Find a Transition State

Let's now attempt to find a transition state for formaldehyde, say moving one of the hydrogens onto the oxygen. We will define the two states, then calculate the force at various intervals along the way. The transition state will be where the energy is a maximum and the force is zero along the transition axis. Sounds good, but how is this done in PAW? We do this by setting constraints on the system in our STRC file. For example, we can restrict the hydrogen mentioned to a plane, and then move that plane slowly toward the desired position. Let's give it a try.

1.

Edit the h2co.strc file to describe our new dynamic system

• We will use the !CONSTRAINTS!MIDPLANE block to describe our desired constraint (See Figure 14.
• The TRANSLATION block is applied to the 'ALL' group by default, so above, we are preventing the molecular system from running away from us in translational space.
• ATOM1 and ATOM3 define the vector normal to our constraint plane and ATOM2 is the atom that is to be restricted.
• MOVE says that we want to change the value of the constraint to a new VALUE, which in this case is x in the location where the plane is attached to the vector, e.g. at point R₁ + x(R₃ - R₁). By moving this attachment point, we move the plane from ATOM1 when x=0 to ATOM3 when x=1. Let's begin with x=0.5.
• NSTEP is the number of steps we want to take to get to the new constraint value.

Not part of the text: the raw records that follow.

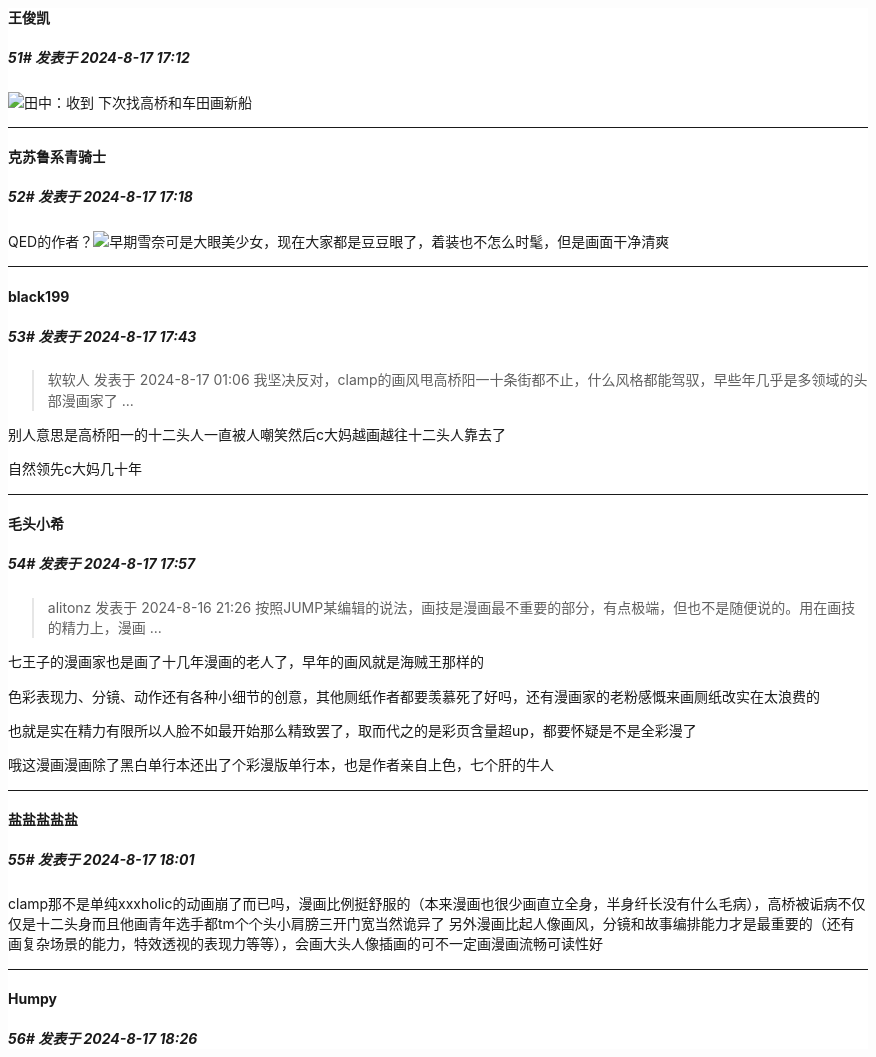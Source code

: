 ####  王俊凯  
##### 51#       发表于 2024-8-17 17:12

<img src="https://static.saraba1st.com/image/smiley/face2017/067.png" referrerpolicy="no-referrer">田中：收到 下次找高桥和车田画新船


*****

####  克苏鲁系青骑士  
##### 52#       发表于 2024-8-17 17:18

QED的作者？<img src="https://static.saraba1st.com/image/smiley/face2017/037.png" referrerpolicy="no-referrer">早期雪奈可是大眼美少女，现在大家都是豆豆眼了，着装也不怎么时髦，但是画面干净清爽


*****

####  black199  
##### 53#       发表于 2024-8-17 17:43

<blockquote>软软人 发表于 2024-8-17 01:06
我坚决反对，clamp的画风甩高桥阳一十条街都不止，什么风格都能驾驭，早些年几乎是多领域的头部漫画家了 ...</blockquote>
别人意思是高桥阳一的十二头人一直被人嘲笑然后c大妈越画越往十二头人靠去了

自然领先c大妈几十年


*****

####  毛头小希  
##### 54#       发表于 2024-8-17 17:57

<blockquote>alitonz 发表于 2024-8-16 21:26
按照JUMP某编辑的说法，画技是漫画最不重要的部分，有点极端，但也不是随便说的。用在画技的精力上，漫画 ...</blockquote>
七王子的漫画家也是画了十几年漫画的老人了，早年的画风就是海贼王那样的

色彩表现力、分镜、动作还有各种小细节的创意，其他厕纸作者都要羡慕死了好吗，还有漫画家的老粉感慨来画厕纸改实在太浪费的

也就是实在精力有限所以人脸不如最开始那么精致罢了，取而代之的是彩页含量超up，都要怀疑是不是全彩漫了

哦这漫画漫画除了黑白单行本还出了个彩漫版单行本，也是作者亲自上色，七个肝的牛人


*****

####  盐盐盐盐盐  
##### 55#       发表于 2024-8-17 18:01

clamp那不是单纯xxxholic的动画崩了而已吗，漫画比例挺舒服的（本来漫画也很少画直立全身，半身纤长没有什么毛病），高桥被诟病不仅仅是十二头身而且他画青年选手都tm个个头小肩膀三开门宽当然诡异了
另外漫画比起人像画风，分镜和故事编排能力才是最重要的（还有画复杂场景的能力，特效透视的表现力等等），会画大头人像插画的可不一定画漫画流畅可读性好


*****

####  Humpy  
##### 56#       发表于 2024-8-17 18:26
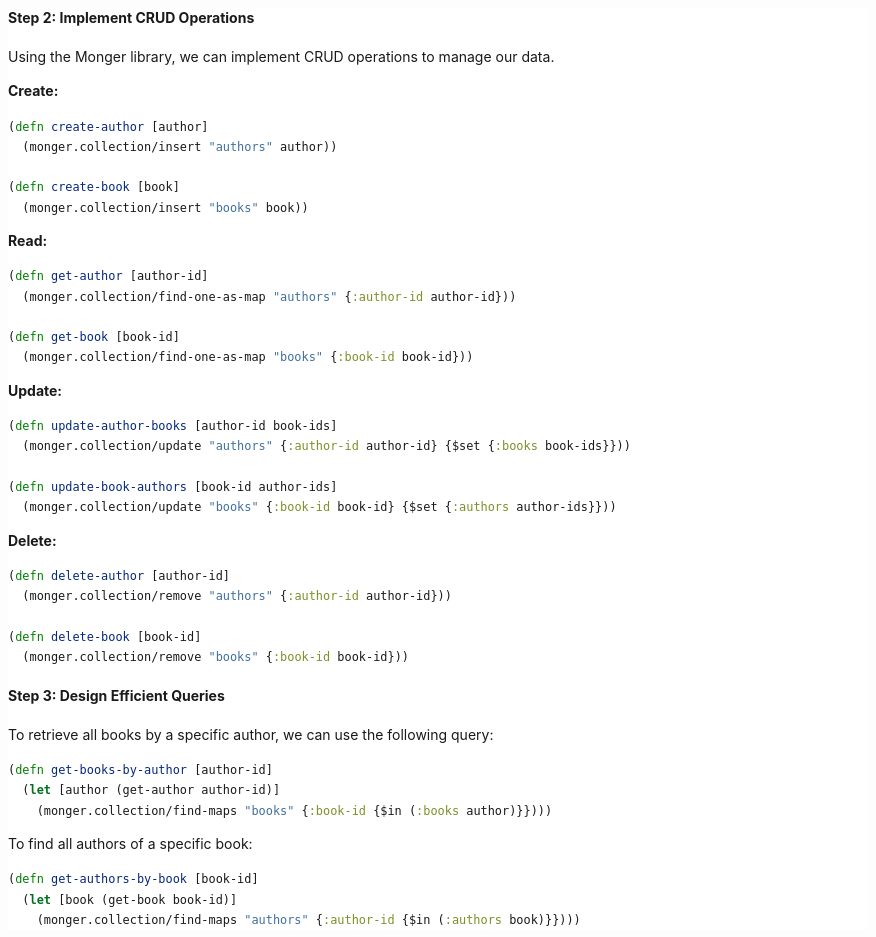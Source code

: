 #### Step 2: Implement CRUD Operations

Using the Monger library, we can implement CRUD operations to manage our data.

**Create:**

```clojure
(defn create-author [author]
  (monger.collection/insert "authors" author))

(defn create-book [book]
  (monger.collection/insert "books" book))
```

**Read:**

```clojure
(defn get-author [author-id]
  (monger.collection/find-one-as-map "authors" {:author-id author-id}))

(defn get-book [book-id]
  (monger.collection/find-one-as-map "books" {:book-id book-id}))
```

**Update:**

```clojure
(defn update-author-books [author-id book-ids]
  (monger.collection/update "authors" {:author-id author-id} {$set {:books book-ids}}))

(defn update-book-authors [book-id author-ids]
  (monger.collection/update "books" {:book-id book-id} {$set {:authors author-ids}}))
```

**Delete:**

```clojure
(defn delete-author [author-id]
  (monger.collection/remove "authors" {:author-id author-id}))

(defn delete-book [book-id]
  (monger.collection/remove "books" {:book-id book-id}))
```

#### Step 3: Design Efficient Queries

To retrieve all books by a specific author, we can use the following query:

```clojure
(defn get-books-by-author [author-id]
  (let [author (get-author author-id)]
    (monger.collection/find-maps "books" {:book-id {$in (:books author)}})))
```

To find all authors of a specific book:

```clojure
(defn get-authors-by-book [book-id]
  (let [book (get-book book-id)]
    (monger.collection/find-maps "authors" {:author-id {$in (:authors book)}})))
```
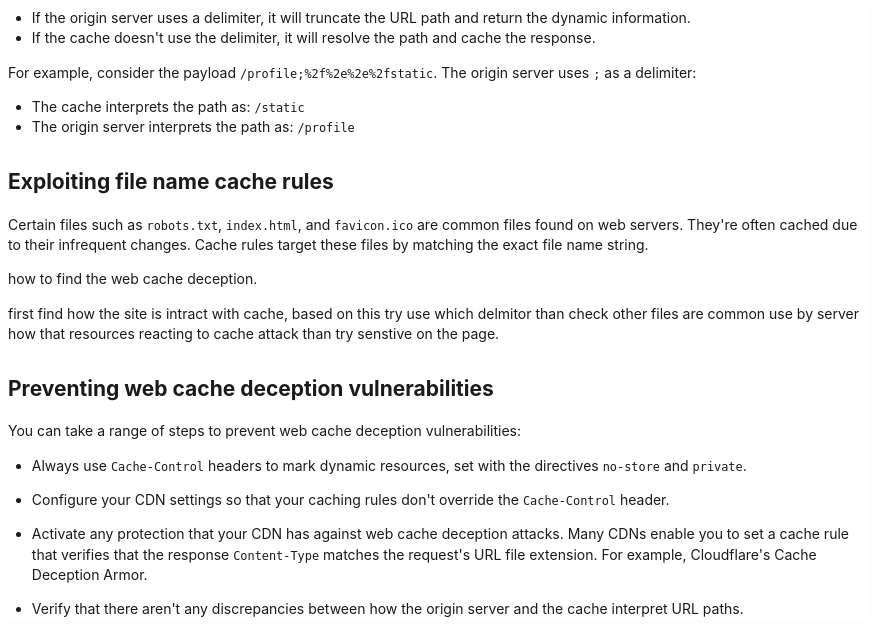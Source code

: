 - If the origin server uses a delimiter, it will truncate the URL path and return the dynamic information.
- If the cache doesn't use the delimiter, it will resolve the path and cache the response.

For example, consider the payload `/profile;%2f%2e%2e%2fstatic`. The origin server uses `;` as a delimiter:

- The cache interprets the path as: `/static`
- The origin server interprets the path as: `/profile`

## Exploiting file name cache rules

Certain files such as `robots.txt`, `index.html`, and `favicon.ico` are common files found on web servers. They're often cached due to their infrequent changes. Cache rules target these files by matching the exact file name string.

how to find the web cache deception.

first find how the site is intract with cache, based on this try use which delmitor than check other files are common use by server how that resources reacting to cache attack than try senstive on the page. 

## Preventing web cache deception vulnerabilities

You can take a range of steps to prevent web cache deception vulnerabilities:

- Always use `Cache-Control` headers to mark dynamic resources, set with the directives `no-store` and `private`.
- Configure your CDN settings so that your caching rules don't override the `Cache-Control` header.
- Activate any protection that your CDN has against web cache deception attacks. Many CDNs enable you to set a cache rule that verifies that the response `Content-Type` matches the request's URL file extension. For example, Cloudflare's Cache Deception Armor.

- Verify that there aren't any discrepancies between how the origin server and the cache interpret URL paths.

Please note that if we don't give it enough steps, we will be moving too fast to get an accurate description of what is happening, as in most AIMD calculations.
• Setting SHOW to .true (boolean values can be entered as T,F or .true,.false) will print out some extra information into the constraint report, h2co_constr.report, file. In particular, we are looking for the value and force of the constraint so that we can watch the dynamics by monitoring this output.

  

Figure: h2co.strc (3)

2.

Edit the .cntl file (h2co.cntl_6)

• Turn off the wave analysis
• Change the upper RDYN friction to 0.001 and make sure all scale factors are unity.

3.

Run the calculation: paw_run -c h2co.cntl

4.

Observe the output

• It will probably print out some info to the stdout mentioning deviation from the constraint. Don't worry about this unless the values look really extreme. It is really just debugging information.
• Look at the .prot file to get an idea of how the total energy is changing. We should see it going up as the movement of the hydrogen occurs (because we are making it do something it doesn't necessarily want to do). The temperature should go up, too.
• Now, look at the h2co_constr.report file. It will print out the following info at each timestep: (x force), where x is our constraint value and force is the force on that constraint. We should see the force increase in the opposite direction as x goes toward 0.5.
• We can visualize this in a better way if we plot both the constraint and the force vs the number of timesteps (to do this I had to use awk and emacs to format the output so xmgr was happy). This shows us that we are not yet at the right transition state because the force is not yet zero. paw_show -e also elucidates that we are not yet at an energy maximum.

5.

Getting warmer . . . (h2co.strc_3)

• Looks like we need to go a little bit further. Edit the .strc file, change the value of the constraint from 0.5 to 0.7, and change the number of steps to 150 (because we are not going as far). Save the file.
• Aside . . . At this point I decided to make life a little easier on myself by writing a little script to run the calculation, rather than having to remember what to type in each time. Basically create a h2co.doit file and include the command you want in that file. Make the file executable (chmod u+x h2co.doit) and now all we have to do is type ``h2co.doit'' to run the calculation. Neat, huh? . . . end of Aside.
• Re-run the calculation.
• Plot the energy, and see that it has passed a maximum during our transition.
• Plot the constraint and the force vs. number of timesteps, shown in Figure 15, and see that the force crosses zero when the constraint is about 0.6. Looks like we have a winner!
  
    

  Figure: Notice the spikes that result from our sudden starting and stopping, such that we briefly lose the electrons. Nifty!

  
  
  
• Now we want to go back to 0.6 slowly and then let it relax so we can see what it looks like. Change the constraint to 0.6 and re-run it.

6.

Letting it Relax (ahhhh)

• Notice that we gave the hydrogen 350 timesteps to reach its destination, and we ran a total of 500 timesteps. This is to give it a little time to relax, but paw_show -e elucidates that we should give it a bit more time, perhaps with an appropriate change to the friction.